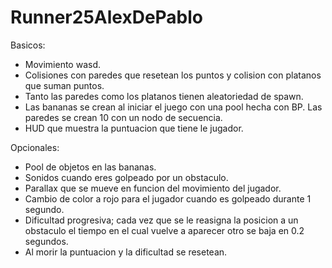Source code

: # Runner25AlexDePablo
 Basicos:
  - Movimiento wasd.
  - Colisiones con paredes que resetean los puntos y colision con platanos que suman puntos.
  - Tanto las paredes como los platanos tienen aleatoriedad de spawn.
  - Las bananas se crean al iniciar el juego con una pool hecha con BP. Las paredes se crean 10 con un nodo de secuencia.
  - HUD que muestra la puntuacion que tiene le jugador.

Opcionales:
 - Pool de objetos en las bananas.
 - Sonidos cuando eres golpeado por un obstaculo.
 - Parallax que se mueve en funcion del movimiento del jugador.
 - Cambio de color a rojo para el jugador cuando es golpeado durante 1 segundo.
 - Dificultad progresiva; cada vez que se le reasigna la posicion a un obstaculo el tiempo en el cual vuelve a aparecer otro se baja en 0.2 segundos.
 - Al morir la puntuacion y la dificultad se resetean.
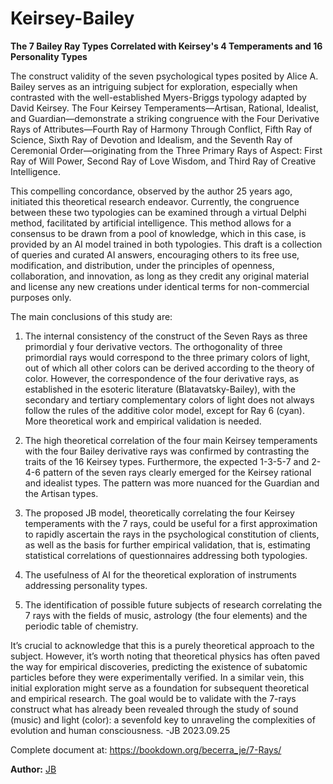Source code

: # Keirsey-Bailey

**The 7 Bailey Ray Types Correlated with Keirsey's 4 Temperaments and 16 Personality Types**

The construct validity of the seven psychological types posited by Alice A. Bailey serves as an intriguing subject for exploration, especially when contrasted with the well-established Myers-Briggs typology adapted by David Keirsey. The Four Keirsey Temperaments—Artisan, Rational, Idealist, and Guardian—demonstrate a striking congruence with the Four Derivative Rays of Attributes—Fourth Ray of Harmony Through Conflict, Fifth Ray of Science, Sixth Ray of Devotion and Idealism, and the Seventh Ray of Ceremonial Order—originating from the Three Primary Rays of Aspect: First Ray of Will Power, Second Ray of Love Wisdom, and Third Ray of Creative Intelligence.

This compelling concordance, observed by the author 25 years ago, initiated this theoretical research endeavor. Currently, the congruence between these two typologies can be examined through a virtual Delphi method, facilitated by artificial intelligence. This method allows for a consensus to be drawn from a pool of knowledge, which in this case, is provided by an AI model trained in both typologies. This draft is a collection of queries and curated AI answers, encouraging others to its free use, modification, and distribution, under the principles of openness, collaboration, and innovation, as long as they credit any original material and license any new creations under identical terms for non-commercial purposes only.   

The main conclusions of this study are:

1. The internal consistency of the construct of the Seven Rays as three primordial y four derivative vectors. The orthogonality of three primordial rays would correspond to the three primary colors of light, out of which all other colors can be derived according to the theory of color. However, the correspondence of the four derivative rays, as established in the esoteric literature (Blatavatsky-Bailey), with the secondary and tertiary complementary colors of light does not always follow the rules of the additive color model, except for Ray 6 (cyan). More theoretical work and empirical validation is needed.

2. The high theoretical correlation of the four main Keirsey temperaments with the four Bailey derivative rays was confirmed by contrasting the traits of the 16 Keirsey types. Furthermore, the expected 1-3-5-7 and 2-4-6 pattern of the seven rays clearly emerged for the Keirsey rational and idealist types. The pattern was more nuanced for the Guardian and the Artisan types.

3. The proposed JB model, theoretically correlating the four Keirsey temperaments with the 7 rays, could be useful for a first approximation to rapidly ascertain the rays in the psychological constitution of clients, as well as the basis for further empirical validation, that is, estimating statistical correlations of questionnaires addressing both typologies.

4. The usefulness of AI for the theoretical exploration of instruments addressing personality types.

5. The identification of possible future subjects of research correlating the 7 rays with the fields of music, astrology (the four elements) and the periodic table of chemistry. 

It’s crucial to acknowledge that this is a purely theoretical approach to the subject. However, it’s worth noting that theoretical physics has often paved the way for empirical discoveries, predicting the existence of subatomic particles before they were experimentally verified. In a similar vein, this initial exploration might serve as a foundation for subsequent theoretical and empirical research. The goal would be to validate with the 7-rays construct what has already been revealed through the study of sound (music) and light (color): a sevenfold key to unraveling the complexities of evolution and human consciousness. -JB 2023.09.25

Complete document at: <https://bookdown.org/becerra_je/7-Rays/>

**Author:** [JB](https://bookdown.org/becerra_je/Jasper01/author-jb.html#biographical-sketch)



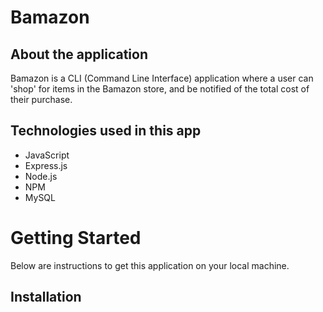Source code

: # Bamazon

## About the application
Bamazon is a CLI (Command Line Interface) application where a user can 'shop' for items in the Bamazon store, and be notified of the total cost of their purchase.

## Technologies used in this app

- JavaScript
- Express.js
- Node.js
- NPM
- MySQL

# Getting Started

Below are instructions to get this application on your local machine.

## Installation




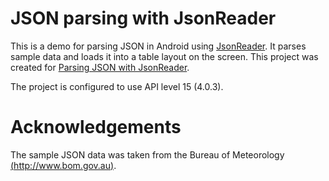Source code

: JSON parsing with JsonReader
============================
This is a demo for parsing JSON in Android using [JsonReader](http://developer.android.com/reference/android/util/JsonReader.html). It parses sample data and loads it into a table layout on the screen. This project was created for [Parsing JSON with JsonReader](http://kahdev.wordpress.com/2012/03/11/android-parsing-json-with-jsonreader/).

The project is configured to use API level 15 (4.0.3). 

Acknowledgements
================
The sample JSON data was taken from the Bureau of Meteorology [(http://www.bom.gov.au)](http://www.bom.gov.au).

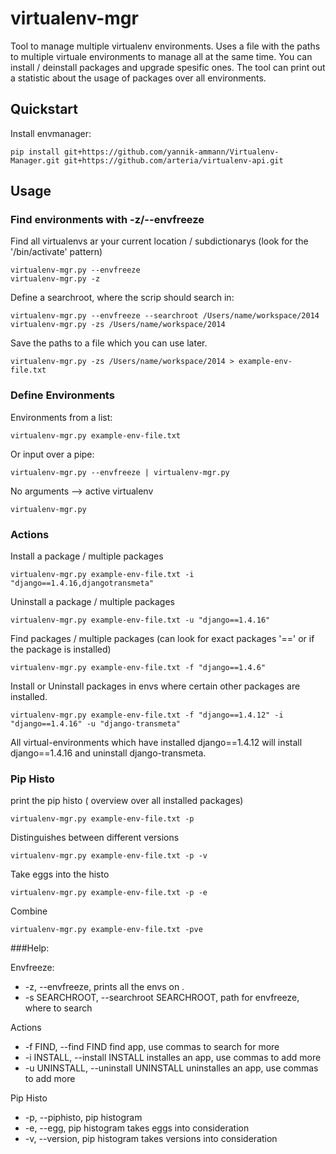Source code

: # virtualenv-mgr

Tool to manage multiple virtualenv environments. Uses a file with the paths to multiple virtuale environments to manage all at the same time. You can install / deinstall packages and upgrade spesific ones. The tool can print out a statistic about the usage of packages over all environments.



## Quickstart

Install envmanager:

    pip install git+https://github.com/yannik-ammann/Virtualenv-Manager.git git+https://github.com/arteria/virtualenv-api.git
    


## Usage

### Find environments with -z/--envfreeze

Find all virtualenvs ar your current location / subdictionarys (look for the '/bin/activate' pattern)

    virtualenv-mgr.py --envfreeze
    virtualenv-mgr.py -z
    
Define a searchroot, where the scrip should search in:

    virtualenv-mgr.py --envfreeze --searchroot /Users/name/workspace/2014
    virtualenv-mgr.py -zs /Users/name/workspace/2014
    
Save the paths to a file which you can use later.

    virtualenv-mgr.py -zs /Users/name/workspace/2014 > example-env-file.txt

### Define Environments

Environments from a list:

    virtualenv-mgr.py example-env-file.txt

Or input over a pipe:

    virtualenv-mgr.py --envfreeze | virtualenv-mgr.py

No arguments --> active virtualenv

    virtualenv-mgr.py
    
### Actions

Install a package / multiple packages

    virtualenv-mgr.py example-env-file.txt -i "django==1.4.16,djangotransmeta"
    
Uninstall a package / multiple packages
    
    virtualenv-mgr.py example-env-file.txt -u "django==1.4.16"
        
Find packages / multiple packages (can look for exact packages '==' or if the package is installed)

    virtualenv-mgr.py example-env-file.txt -f "django==1.4.6"
    
Install or Uninstall packages in envs where certain other packages are installed.

    virtualenv-mgr.py example-env-file.txt -f "django==1.4.12" -i "django==1.4.16" -u "django-transmeta"
    
All virtual-environments which have installed django==1.4.12 will install django==1.4.16 and uninstall django-transmeta.
    
### Pip Histo

print the pip histo ( overview over all installed packages)

    virtualenv-mgr.py example-env-file.txt -p
    
Distinguishes between different versions

    virtualenv-mgr.py example-env-file.txt -p -v
    
Take eggs into the histo

    virtualenv-mgr.py example-env-file.txt -p -e
    
Combine

    virtualenv-mgr.py example-env-file.txt -pve
    
###Help:

Envfreeze:
*  -z, --envfreeze,      prints all the envs on .
*  -s SEARCHROOT, --searchroot SEARCHROOT, path for envfreeze, where to search

Actions
*  -f FIND, --find FIND  find app, use commas to search for more
*  -i INSTALL, --install INSTALL installes an app, use commas to add more
*  -u UNINSTALL, --uninstall UNINSTALL uninstalles an app, use commas to add more

Pip Histo
*  -p, --piphisto,        pip histogram
*  -e, --egg,             pip histogram takes eggs into consideration
*  -v, --version,         pip histogram takes versions into consideration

_ _ _ _

Problem statement — Exactly as they appear above, give the records again, without their pictures.

Solution to this task —
Source code

: # Runner25AlexDePablo
 Basicos:
  - Movimiento wasd.
  - Colisiones con paredes que resetean los puntos y colision con platanos que suman puntos.
  - Tanto las paredes como los platanos tienen aleatoriedad de spawn.
  - Las bananas se crean al iniciar el juego con una pool hecha con BP. Las paredes se crean 10 con un nodo de secuencia.
  - HUD que muestra la puntuacion que tiene le jugador.

Opcionales:
 - Pool de objetos en las bananas.
 - Sonidos cuando eres golpeado por un obstaculo.
 - Parallax que se mueve en funcion del movimiento del jugador.
 - Cambio de color a rojo para el jugador cuando es golpeado durante 1 segundo.
 - Dificultad progresiva; cada vez que se le reasigna la posicion a un obstaculo el tiempo en el cual vuelve a aparecer otro se baja en 0.2 segundos.
 - Al morir la puntuacion y la dificultad se resetean.
Source code

: # Keirsey-Bailey

**The 7 Bailey Ray Types Correlated with Keirsey's 4 Temperaments and 16 Personality Types**

The construct validity of the seven psychological types posited by Alice A. Bailey serves as an intriguing subject for exploration, especially when contrasted with the well-established Myers-Briggs typology adapted by David Keirsey. The Four Keirsey Temperaments—Artisan, Rational, Idealist, and Guardian—demonstrate a striking congruence with the Four Derivative Rays of Attributes—Fourth Ray of Harmony Through Conflict, Fifth Ray of Science, Sixth Ray of Devotion and Idealism, and the Seventh Ray of Ceremonial Order—originating from the Three Primary Rays of Aspect: First Ray of Will Power, Second Ray of Love Wisdom, and Third Ray of Creative Intelligence.

This compelling concordance, observed by the author 25 years ago, initiated this theoretical research endeavor. Currently, the congruence between these two typologies can be examined through a virtual Delphi method, facilitated by artificial intelligence. This method allows for a consensus to be drawn from a pool of knowledge, which in this case, is provided by an AI model trained in both typologies. This draft is a collection of queries and curated AI answers, encouraging others to its free use, modification, and distribution, under the principles of openness, collaboration, and innovation, as long as they credit any original material and license any new creations under identical terms for non-commercial purposes only.   

The main conclusions of this study are:

1. The internal consistency of the construct of the Seven Rays as three primordial y four derivative vectors. The orthogonality of three primordial rays would correspond to the three primary colors of light, out of which all other colors can be derived according to the theory of color. However, the correspondence of the four derivative rays, as established in the esoteric literature (Blatavatsky-Bailey), with the secondary and tertiary complementary colors of light does not always follow the rules of the additive color model, except for Ray 6 (cyan). More theoretical work and empirical validation is needed.

2. The high theoretical correlation of the four main Keirsey temperaments with the four Bailey derivative rays was confirmed by contrasting the traits of the 16 Keirsey types. Furthermore, the expected 1-3-5-7 and 2-4-6 pattern of the seven rays clearly emerged for the Keirsey rational and idealist types. The pattern was more nuanced for the Guardian and the Artisan types.

3. The proposed JB model, theoretically correlating the four Keirsey temperaments with the 7 rays, could be useful for a first approximation to rapidly ascertain the rays in the psychological constitution of clients, as well as the basis for further empirical validation, that is, estimating statistical correlations of questionnaires addressing both typologies.

4. The usefulness of AI for the theoretical exploration of instruments addressing personality types.

5. The identification of possible future subjects of research correlating the 7 rays with the fields of music, astrology (the four elements) and the periodic table of chemistry. 

It’s crucial to acknowledge that this is a purely theoretical approach to the subject. However, it’s worth noting that theoretical physics has often paved the way for empirical discoveries, predicting the existence of subatomic particles before they were experimentally verified. In a similar vein, this initial exploration might serve as a foundation for subsequent theoretical and empirical research. The goal would be to validate with the 7-rays construct what has already been revealed through the study of sound (music) and light (color): a sevenfold key to unraveling the complexities of evolution and human consciousness. -JB 2023.09.25

Complete document at: <https://bookdown.org/becerra_je/7-Rays/>

**Author:** [JB](https://bookdown.org/becerra_je/Jasper01/author-jb.html#biographical-sketch)



Source code

: # Bamazon

## About the application
Bamazon is a CLI (Command Line Interface) application where a user can 'shop' for items in the Bamazon store, and be notified of the total cost of their purchase.

## Technologies used in this app

- JavaScript
- Express.js
- Node.js
- NPM
- MySQL

# Getting Started

Below are instructions to get this application on your local machine.

## Installation




Source code

: JSON parsing with JsonReader
============================
This is a demo for parsing JSON in Android using [JsonReader](http://developer.android.com/reference/android/util/JsonReader.html). It parses sample data and loads it into a table layout on the screen. This project was created for [Parsing JSON with JsonReader](http://kahdev.wordpress.com/2012/03/11/android-parsing-json-with-jsonreader/).

The project is configured to use API level 15 (4.0.3). 

Acknowledgements
================
The sample JSON data was taken from the Bureau of Meteorology [(http://www.bom.gov.au)](http://www.bom.gov.au).

Source code

: # virtualenv-mgr

Tool to manage multiple virtualenv environments. Uses a file with the paths to multiple virtuale environments to manage all at the same time. You can install / deinstall packages and upgrade spesific ones. The tool can print out a statistic about the usage of packages over all environments.



## Quickstart

Install envmanager:

    pip install git+https://github.com/yannik-ammann/Virtualenv-Manager.git git+https://github.com/arteria/virtualenv-api.git
    


## Usage

### Find environments with -z/--envfreeze

Find all virtualenvs ar your current location / subdictionarys (look for the '/bin/activate' pattern)

    virtualenv-mgr.py --envfreeze
    virtualenv-mgr.py -z
    
Define a searchroot, where the scrip should search in:

    virtualenv-mgr.py --envfreeze --searchroot /Users/name/workspace/2014
    virtualenv-mgr.py -zs /Users/name/workspace/2014
    
Save the paths to a file which you can use later.

    virtualenv-mgr.py -zs /Users/name/workspace/2014 > example-env-file.txt

### Define Environments

Environments from a list:

    virtualenv-mgr.py example-env-file.txt

Or input over a pipe:

    virtualenv-mgr.py --envfreeze | virtualenv-mgr.py

No arguments --> active virtualenv

    virtualenv-mgr.py
    
### Actions

Install a package / multiple packages

    virtualenv-mgr.py example-env-file.txt -i "django==1.4.16,djangotransmeta"
    
Uninstall a package / multiple packages
    
    virtualenv-mgr.py example-env-file.txt -u "django==1.4.16"
        
Find packages / multiple packages (can look for exact packages '==' or if the package is installed)

    virtualenv-mgr.py example-env-file.txt -f "django==1.4.6"
    
Install or Uninstall packages in envs where certain other packages are installed.

    virtualenv-mgr.py example-env-file.txt -f "django==1.4.12" -i "django==1.4.16" -u "django-transmeta"
    
All virtual-environments which have installed django==1.4.12 will install django==1.4.16 and uninstall django-transmeta.
    
### Pip Histo

print the pip histo ( overview over all installed packages)

    virtualenv-mgr.py example-env-file.txt -p
    
Distinguishes between different versions

    virtualenv-mgr.py example-env-file.txt -p -v
    
Take eggs into the histo

    virtualenv-mgr.py example-env-file.txt -p -e
    
Combine

    virtualenv-mgr.py example-env-file.txt -pve
    
###Help:

Envfreeze:
*  -z, --envfreeze,      prints all the envs on .
*  -s SEARCHROOT, --searchroot SEARCHROOT, path for envfreeze, where to search

Actions
*  -f FIND, --find FIND  find app, use commas to search for more
*  -i INSTALL, --install INSTALL installes an app, use commas to add more
*  -u UNINSTALL, --uninstall UNINSTALL uninstalles an app, use commas to add more

Pip Histo
*  -p, --piphisto,        pip histogram
*  -e, --egg,             pip histogram takes eggs into consideration
*  -v, --version,         pip histogram takes versions into consideration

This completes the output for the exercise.